Nahirna 22: Ten Years of Artistic Self-Organization in Kyiv

June 8, 2026
Nahirna 22: Ten Years of Artistic Self-Organization in Kyiv
For nearly a decade, Nahirna 22 occupied a unique place in Kyiv’s cultural landscape. Emerging organically within the former Kyiv Institute of Automation, the hub became one of the city’s earliest and most significant artist-led spaces - a self-organized community where artists working across different media could create, exhibit, and exchange ideas outside traditional institutional frameworks. Over the years, more than a hundred artists passed through its studios, helping transform an abandoned Soviet-era building into a vital center of contemporary artistic production and collective experimentation.
 
The influence of Nahirna 22 continues to resonate through the careers of many artists who developed their practice within its walls. Several artists represented by The Art Unit were part of the Nahirna 22 community, including Olena Shtepura, Polina Shcherbyna, Maksym Mazur, and Sergiy Kondratiuk. Their work reflects the spirit of experimentation, independence, and collaboration that defined the hub and helped establish it as one of Kyiv’s most important artist-led cultural initiatives.
 
Maksym Mazur, founder of Instytut Avtomatyky - an experimental art space and collective that prioritizes conceptual and process-driven practices over mimetic representation—began renting a studio at Nahirna 22 in the autumn of 2017. 'At that time, finding an affordable and suitable space for a young artist in Kyiv was extremely difficult,' Maksym recalls. 'It was a place filled with creative energy. Most of the studio tenants were young artists with new ideas, ambitions, and a desire to create their own initiatives.'
Open Studio Days became a recurring event at the Institute, built on principles of openness and collaboration. 'Everyone who worked in the building could join the event, present their work directly in their studio, and become part of a large exhibition that offered an alternative to the traditional gallery format,' Maksym explains.
 
 
Following Russia’s full-scale invasion of Ukraine in 2022, Nahirna 22 took on an even deeper significance. The hub became both a creative refuge and a symbol of cultural resilience, sustaining artistic activity under wartime conditions while continuing to host exhibitions, residencies, workshops, and its celebrated Open Studio Days. Despite suffering severe damage from aerial attacks on Kyiv - including multiple drone strikes that shattered windows, damaged studios, and destroyed artworks—the community repeatedly rebuilt and reopened, refusing to abandon the space.
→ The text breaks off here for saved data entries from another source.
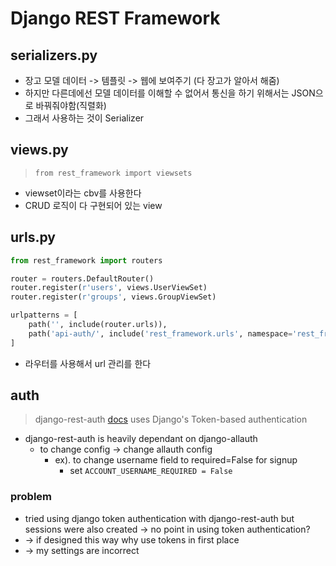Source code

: # Django REST Framework

## serializers.py
- 장고 모델 데이터 -> 템플릿 -> 웹에 보여주기 (다 장고가 알아서 해줌)
- 하지만 다른데에선 모델 데이터를 이해할 수 없어서 통신을 하기 위해서는 JSON으로 바꿔줘야함(직렬화)
- 그래서 사용하는 것이 Serializer

## views.py
> `from rest_framework import viewsets`
- viewset이라는 cbv를 사용한다
- CRUD 로직이 다 구현되어 있는 view

## urls.py
```python
from rest_framework import routers

router = routers.DefaultRouter()
router.register(r'users', views.UserViewSet)
router.register(r'groups', views.GroupViewSet)

urlpatterns = [
    path('', include(router.urls)),
    path('api-auth/', include('rest_framework.urls', namespace='rest_framework'))
]
```

- 라우터를 사용해서 url 관리를 한다

## auth
> django-rest-auth [docs](https://django-rest-auth.readthedocs.io/en/latest/index.html)
uses Django's Token-based authentication
- django-rest-auth is heavily dependant on django-allauth
    - to change config -> change allauth config
        - ex). to change username field to required=False for signup
            - set `ACCOUNT_USERNAME_REQUIRED = False`

### problem
- tried using django token authentication with django-rest-auth but sessions were also created -> no point in using token authentication?
- -> if designed this way why use tokens in first place
- -> my settings are incorrect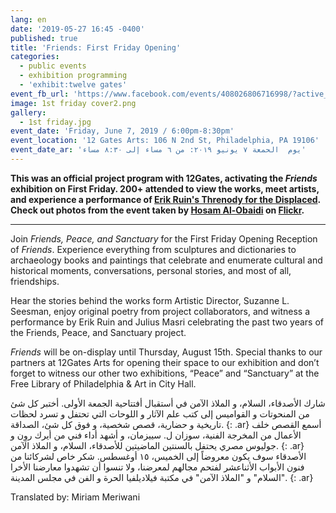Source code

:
 ```yaml
---
lang: en
date: '2019-05-27 16:45 -0400'
published: true
title: 'Friends: First Friday Opening'
categories:
  - public events
  - exhibition programming
  - 'exhibit:twelve gates'
event_fb_url: 'https://www.facebook.com/events/408026806716998/?active_tab=about'
image: 1st friday cover2.png
gallery:
  - 1st friday.jpg
event_date: 'Friday, June 7, 2019 / 6:00pm-8:30pm'
event_location: '12 Gates Arts: 106 N 2nd St, Philadelphia, PA 19106'
event_date_ar: 'يوم  الحمعة ٧ يونيو ٢٠١٩: من ٦ مساء إلى ٨:٣٠ مساء'
---
```

**This was an official project program with 12Gates, activating the _Friends_ exhibition on First Friday. 200+ attended to view the works, meet artists, and experience a performance of [Erik Ruin's Threnody for the Displaced](http://fps.swarthmore.edu/threnody/). Check out photos from the event taken by [Hosam Al-Obaidi](https://www.facebook.com/Say-Cheese-106758220748744/) on [Flickr](https://www.flickr.com/gp/154354320@N05/KoG8N7).**


<hr/>


Join _Friends, Peace, and Sanctuary_ for the First Friday Opening Reception of _Friends_. Experience everything from sculptures and dictionaries to archaeology books and paintings that celebrate and enumerate cultural and historical moments, conversations, personal stories, and most of all, friendships.

Hear the stories behind the works form Artistic Director, Suzanne L. Seesman, enjoy original poetry from project collaborators, and witness a performance by Erik Ruin and Julius Masri celebrating the past two years of the Friends, Peace, and Sanctuary project. 

_Friends_ will be on-display until Thursday, August 15th. Special thanks to our partners at 12Gates Arts for opening their space to our exhibition and don’t forget to witness our other two exhibitions, “Peace” and “Sanctuary” at the Free Library of Philadelphia & Art in City Hall.

شارك الأصدقاء، السلام، و الملاذ الآمن في أستقبال أفتتاحية الجمعة الأولى. أختبر كل شئ من المنحوتات و القواميس إلى كتب علم الآثار و اللوحات التي تحتفل و تسرد لحظات تاريخية و حضارية، قصص شخصية، و فوق كل شئ، الصداقة.
{: .ar}
أسمع القصص خلف الأعمال من المخرجة الفنية، سوزان ل. سييزمان، و أشهد أداء فني من أيرك روِن و جوليوس مصري يحتفل بالسنتين الماضيتين للأصدقاء، السلام، و الملاذ الآمن.
{: .ar}
الأصدقاء سوف يكون معروضاً إلى الخميس، ١٥ أوغسطس. شكر خاص لشركائنا من فنون الأبواب الأثناعشر لفتحم مجالهم لمعرضنا، ولا تنسوا أن تشهدوا معارضنا الأخرا "السلام" و "الملاذ الآمن" في مكتبة فيلاديلفيا الحرة و الفن في مجلس المدينة.
{: .ar}

Translated by: Miriam Meriwani
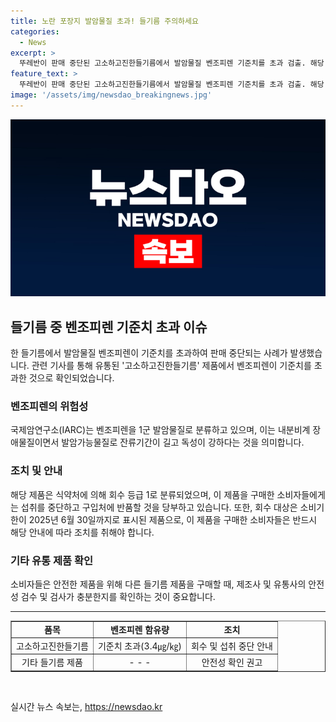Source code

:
```yaml
---
title: 노란 포장지 발암물질 초과! 들기름 주의하세요
categories:
  - News
excerpt: >
  뚜레반이 판매 중단된 고소하고진한들기름에서 발암물질 벤조피렌 기준치를 초과 검출. 해당 제품은 벤조피렌 기준치 2.0㎍/㎏을 초과한 3.4㎍/㎏ 검출. 벤조피렌은 국제암연구소에서 1군 발암물질로 분류되며, 내분비계 장애와 잔류기간이 길고 독성이 강함. 소비자는 섭취 중단 및 반품이 필요. 해당 제품은 2025년 6월 30일까지 소비기한인 1.8ℓ 용량 제품.
feature_text: >
  뚜레반이 판매 중단된 고소하고진한들기름에서 발암물질 벤조피렌 기준치를 초과 검출. 해당 제품은 벤조피렌 기준치 2.0㎍/㎏을 초과한 3.4㎍/㎏ 검출. 벤조피렌은 국제암연구소에서 1군 발암물질로 분류되며, 내분비계 장애와 잔류기간이 길고 독성이 강함. 소비자는 섭취 중단 및 반품이 필요. 해당 제품은 2025년 6월 30일까지 소비기한인 1.8ℓ 용량 제품.
image: '/assets/img/newsdao_breakingnews.jpg'
---
```


<p><img src="/assets/img/newsdao_breakingnews.jpg" alt="ontimetimes 속보" /></p>

<h2 data-ke-size="size26">들기름 중 벤조피렌 기준치 초과 이슈</h2>

<p data-ke-size="size16">한 들기름에서 발암물질 벤조피렌이 기준치를 초과하여 판매 중단되는 사례가 발생했습니다. 관련 기사를 통해 유통된 '고소하고진한들기름' 제품에서 벤조피렌이 기준치를 초과한 것으로 확인되었습니다.</p>

<h3>벤조피렌의 위험성</h3>

<p data-ke-size="size16">국제암연구소(IARC)는 벤조피렌을 1군 발암물질로 분류하고 있으며, 이는 내분비계 장애물질이면서 발암가능물질로 잔류기간이 길고 독성이 강하다는 것을 의미합니다.</p>

<h3>조치 및 안내</h3>

<p data-ke-size="size16">해당 제품은 식약처에 의해 회수 등급 1로 분류되었으며, 이 제품을 구매한 소비자들에게는 섭취를 중단하고 구입처에 반품할 것을 당부하고 있습니다. 또한, 회수 대상은 소비기한이 2025년 6월 30일까지로 표시된 제품으로, 이 제품을 구매한 소비자들은 반드시 해당 안내에 따라 조치를 취해야 합니다.</p>

<h3>기타 유통 제품 확인</h3>

<p data-ke-size="size16">소비자들은 안전한 제품을 위해 다른 들기름 제품을 구매할 때, 제조사 및 유통사의 안전성 검수 및 검사가 충분한지를 확인하는 것이 중요합니다.</p>

<hr>

<table style="width: 100%;" border="1">
<tbody>
<tr>
<td style="text-align: center; height: 17px;"><b>품목</b></td>
<td style="text-align: center; height: 17px;"><b>벤조피렌 함유량</b></td>
<td style="text-align: center; height: 17px;"><b>조치</b></td>
</tr>
<tr>
<td style="text-align: center; height: 17px;">고소하고진한들기름</td>
<td style="text-align: center; height: 17px;">기준치 초과(3.4㎍/㎏)</td>
<td style="text-align: center; height: 17px;">회수 및 섭취 중단 안내</td>
</tr>
<tr>
<td style="text-align: center; height: 17px;">기타 들기름 제품</td>
<td style="text-align: center; height: 17px;">- - -</td>
<td style="text-align: center; height: 17px;">안전성 확인 권고</td>
</tr>
</tbody>
</table>

<p data-ke-size="size16">&nbsp;</p>
실시간 뉴스 속보는, <a href="https://newsdao.kr" rel="dofollow">https://newsdao.kr</a>


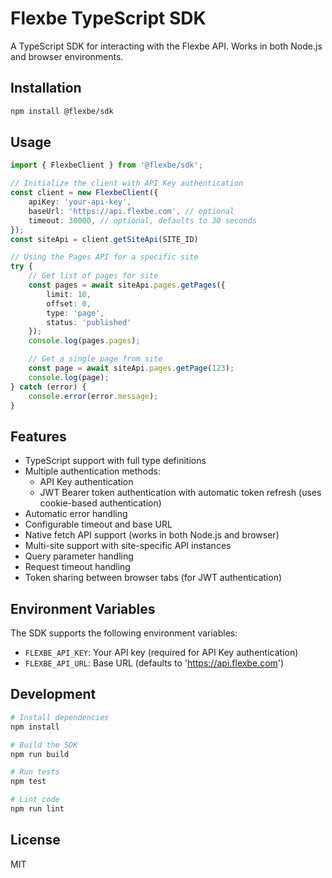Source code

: # Flexbe TypeScript SDK

A TypeScript SDK for interacting with the Flexbe API. Works in both Node.js and browser environments.

## Installation

```bash
npm install @flexbe/sdk
```

## Usage

```typescript
import { FlexbeClient } from '@flexbe/sdk';

// Initialize the client with API Key authentication
const client = new FlexbeClient({
    apiKey: 'your-api-key',
    baseUrl: 'https://api.flexbe.com', // optional
    timeout: 30000, // optional, defaults to 30 seconds
});
const siteApi = client.getSiteApi(SITE_ID)

// Using the Pages API for a specific site
try {
    // Get list of pages for site
    const pages = await siteApi.pages.getPages({
        limit: 10,
        offset: 0,
        type: 'page',
        status: 'published'
    });
    console.log(pages.pages);

    // Get a single page from site
    const page = await siteApi.pages.getPage(123);
    console.log(page);
} catch (error) {
    console.error(error.message);
}

```

## Features

- TypeScript support with full type definitions
- Multiple authentication methods:
  - API Key authentication
  - JWT Bearer token authentication with automatic token refresh (uses cookie-based authentication)
- Automatic error handling
- Configurable timeout and base URL
- Native fetch API support (works in both Node.js and browser)
- Multi-site support with site-specific API instances
- Query parameter handling
- Request timeout handling
- Token sharing between browser tabs (for JWT authentication)

## Environment Variables

The SDK supports the following environment variables:
- `FLEXBE_API_KEY`: Your API key (required for API Key authentication)
- `FLEXBE_API_URL`: Base URL (defaults to 'https://api.flexbe.com')

## Development

```bash
# Install dependencies
npm install

# Build the SDK
npm run build

# Run tests
npm test

# Lint code
npm run lint
```

## License

MIT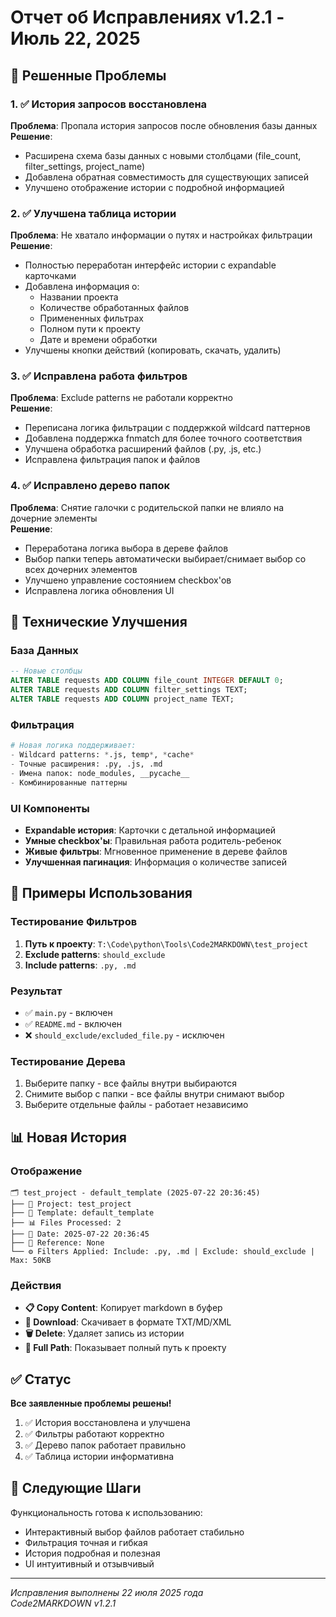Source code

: # Отчет об Исправлениях v1.2.1 - Июль 22, 2025

## 🐛 Решенные Проблемы

### 1. ✅ История запросов восстановлена
**Проблема**: Пропала история запросов после обновления базы данных  
**Решение**: 
- Расширена схема базы данных с новыми столбцами (file_count, filter_settings, project_name)
- Добавлена обратная совместимость для существующих записей
- Улучшено отображение истории с подробной информацией

### 2. ✅ Улучшена таблица истории  
**Проблема**: Не хватало информации о путях и настройках фильтрации  
**Решение**:
- Полностью переработан интерфейс истории с expandable карточками
- Добавлена информация о:
  - Названии проекта
  - Количестве обработанных файлов  
  - Примененных фильтрах
  - Полном пути к проекту
  - Дате и времени обработки
- Улучшены кнопки действий (копировать, скачать, удалить)

### 3. ✅ Исправлена работа фильтров
**Проблема**: Exclude patterns не работали корректно  
**Решение**:
- Переписана логика фильтрации с поддержкой wildcard паттернов
- Добавлена поддержка fnmatch для более точного соответствия
- Улучшена обработка расширений файлов (.py, .js, etc.)
- Исправлена фильтрация папок и файлов

### 4. ✅ Исправлено дерево папок
**Проблема**: Снятие галочки с родительской папки не влияло на дочерние элементы  
**Решение**:
- Переработана логика выбора в дереве файлов
- Выбор папки теперь автоматически выбирает/снимает выбор со всех дочерних элементов
- Улучшено управление состоянием checkbox'ов
- Исправлена логика обновления UI

## 🔧 Технические Улучшения

### База Данных
```sql
-- Новые столбцы
ALTER TABLE requests ADD COLUMN file_count INTEGER DEFAULT 0;
ALTER TABLE requests ADD COLUMN filter_settings TEXT;
ALTER TABLE requests ADD COLUMN project_name TEXT;
```

### Фильтрация
```python
# Новая логика поддерживает:
- Wildcard patterns: *.js, temp*, *cache*
- Точные расширения: .py, .js, .md
- Имена папок: node_modules, __pycache__
- Комбинированные паттерны
```

### UI Компоненты
- **Expandable история**: Карточки с детальной информацией
- **Умные checkbox'ы**: Правильная работа родитель-ребенок
- **Живые фильтры**: Мгновенное применение в дереве файлов
- **Улучшенная пагинация**: Информация о количестве записей

## 🎯 Примеры Использования

### Тестирование Фильтров
1. **Путь к проекту**: `T:\Code\python\Tools\Code2MARKDOWN\test_project`
2. **Exclude patterns**: `should_exclude`
3. **Include patterns**: `.py, .md`

### Результат
- ✅ `main.py` - включен
- ✅ `README.md` - включен  
- ❌ `should_exclude/excluded_file.py` - исключен

### Тестирование Дерева
1. Выберите папку - все файлы внутри выбираются
2. Снимите выбор с папки - все файлы внутри снимают выбор
3. Выберите отдельные файлы - работает независимо

## 📊 Новая История

### Отображение
```
🗂️ test_project - default_template (2025-07-22 20:36:45)
├── 📁 Project: test_project
├── 📄 Template: default_template  
├── 📊 Files Processed: 2
├── 📅 Date: 2025-07-22 20:36:45
├── 🔗 Reference: None
└── ⚙️ Filters Applied: Include: .py, .md | Exclude: should_exclude | Max: 50KB
```

### Действия
- **📋 Copy Content**: Копирует markdown в буфер
- **💾 Download**: Скачивает в формате TXT/MD/XML
- **🗑️ Delete**: Удаляет запись из истории
- **📂 Full Path**: Показывает полный путь к проекту

## ✅ Статус

**Все заявленные проблемы решены!**

1. ✅ История восстановлена и улучшена
2. ✅ Фильтры работают корректно  
3. ✅ Дерево папок работает правильно
4. ✅ Таблица истории информативна

## 🚀 Следующие Шаги

Функциональность готова к использованию:
- Интерактивный выбор файлов работает стабильно
- Фильтрация точная и гибкая
- История подробная и полезная
- UI интуитивный и отзывчивый

---

*Исправления выполнены 22 июля 2025 года*  
*Code2MARKDOWN v1.2.1*
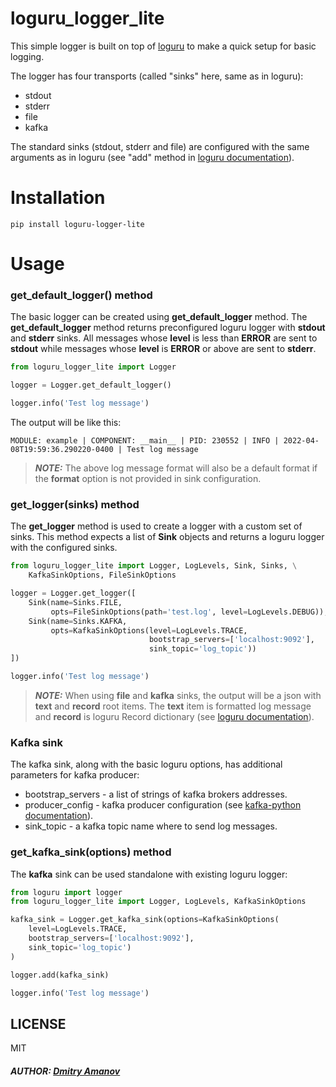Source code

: # loguru_logger_lite

This simple logger is built on top of [loguru](https://github.com/Delgan/loguru) to make a quick setup for basic
logging.

The logger has four transports (called "sinks" here, same as in loguru):

- stdout
- stderr
- file
- kafka

The standard sinks (stdout, stderr and file) are configured with the same arguments as in loguru (see "add" method
in [loguru documentation](https://loguru.readthedocs.io/en/stable/api/logger.html)).

# Installation

```
pip install loguru-logger-lite
```

# Usage

### get_default_logger() method

The basic logger can be created using **get_default_logger** method. The **get_default_logger** method returns
preconfigured loguru logger with **stdout** and **stderr** sinks. All messages whose **level** is less than **ERROR**
are sent to **stdout** while messages whose **level** is **ERROR** or above are sent to **stderr**.

```python
from loguru_logger_lite import Logger

logger = Logger.get_default_logger()

logger.info('Test log message')
```

The output will be like this:

```
MODULE: example | COMPONENT: __main__ | PID: 230552 | INFO | 2022-04-08T19:59:36.290220-0400 | Test log message
```

> **_NOTE:_** The above log message format will also be a default format if the **format** option is not provided in sink configuration.

### get_logger(sinks) method

The **get_logger** method is used to create a logger with a custom set of sinks. This method expects a list of **Sink**
objects and returns a loguru logger with the configured sinks.

```python
from loguru_logger_lite import Logger, LogLevels, Sink, Sinks, \
    KafkaSinkOptions, FileSinkOptions

logger = Logger.get_logger([
    Sink(name=Sinks.FILE,
         opts=FileSinkOptions(path='test.log', level=LogLevels.DEBUG)),
    Sink(name=Sinks.KAFKA,
         opts=KafkaSinkOptions(level=LogLevels.TRACE,
                               bootstrap_servers=['localhost:9092'],
                               sink_topic='log_topic'))
])

logger.info('Test log message')
```

> **_NOTE:_** When using **file** and **kafka** sinks, the output will be a json with **text** and **record** root items.
> The **text** item is formatted log message and **record** is loguru Record dictionary (see [loguru documentation](https://loguru.readthedocs.io/en/stable/api/logger.html)).

### Kafka sink
The kafka sink, along with the basic loguru options, has additional parameters for kafka producer:

- bootstrap_servers - a list of strings of kafka brokers addresses.
- producer_config - kafka producer configuration (see [kafka-python documentation](https://kafka-python.readthedocs.io/en/master/apidoc/KafkaProducer.html)).
- sink_topic - a kafka topic name where to send log messages.

### get_kafka_sink(options) method

The **kafka** sink can be used standalone with existing loguru logger:
```python
from loguru import logger
from loguru_logger_lite import Logger, LogLevels, KafkaSinkOptions

kafka_sink = Logger.get_kafka_sink(options=KafkaSinkOptions(
    level=LogLevels.TRACE,
    bootstrap_servers=['localhost:9092'],
    sink_topic='log_topic')
)

logger.add(kafka_sink)

logger.info('Test log message')
```

## LICENSE

MIT

##### AUTHOR: [Dmitry Amanov](https://github.com/doctor3030)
Through collective effort and international solidarity, Nahirna 22 continued to function as a place where artists could create, gather, and make visible the realities of contemporary Ukraine.
 
For Maksym, the Institute of Automation has always been, first and foremost, a space for experimentation. 'In 2020, together with Andriy Pidlisny, we founded the group Instytut Avtomatyky - an initiative that emerged from our interest in the local context of the building,' he says. 'We used various spaces within the institute for self-organized exhibitions: the assembly hall, the bomb shelter, the old library, and other premises.'  Between 2023 and 2025, the initiative further developed as an artist-run space, establishing collaborations with German artists through the Spiegelhand residency programme.
 
 

As of 1 June 2026, Nahirna 22 no longer exists. After years of uncertainty and wartime challenges, the community was forced to leave its long-standing home in the Kyiv Institute of Automation, bringing an end to a remarkable chapter in Kyiv’s independent art history. Its disappearance not only marks the loss of a physical space, but also of a rare model of artistic self-organization that helped shape a generation of Ukrainian artists. Yet the legacy of Nahirna 22 endures in the networks, collaborations, and creative energy it fostered over nearly ten years, leaving an indelible mark on the city’s contemporary art scene.
 
“Of course, I always understood that places like this are fragile and may disappear sooner or later. But at the same time, I wanted to believe that this phenomenon would be noticed, understood, and preserved. Over the years, a unique environment emerged here—something that cannot be artificially created or established through administrative decisions.
 
But this is life. I am grateful for everything that happened here, for the people I met, for the projects that were realized, and for the experience we all gained. I believe there will be new places and new forms of cooperation ahead. What emerged at Nahirna does not disappear with the building—it continues to exist in the people, the connections, and the experiences that were created here.”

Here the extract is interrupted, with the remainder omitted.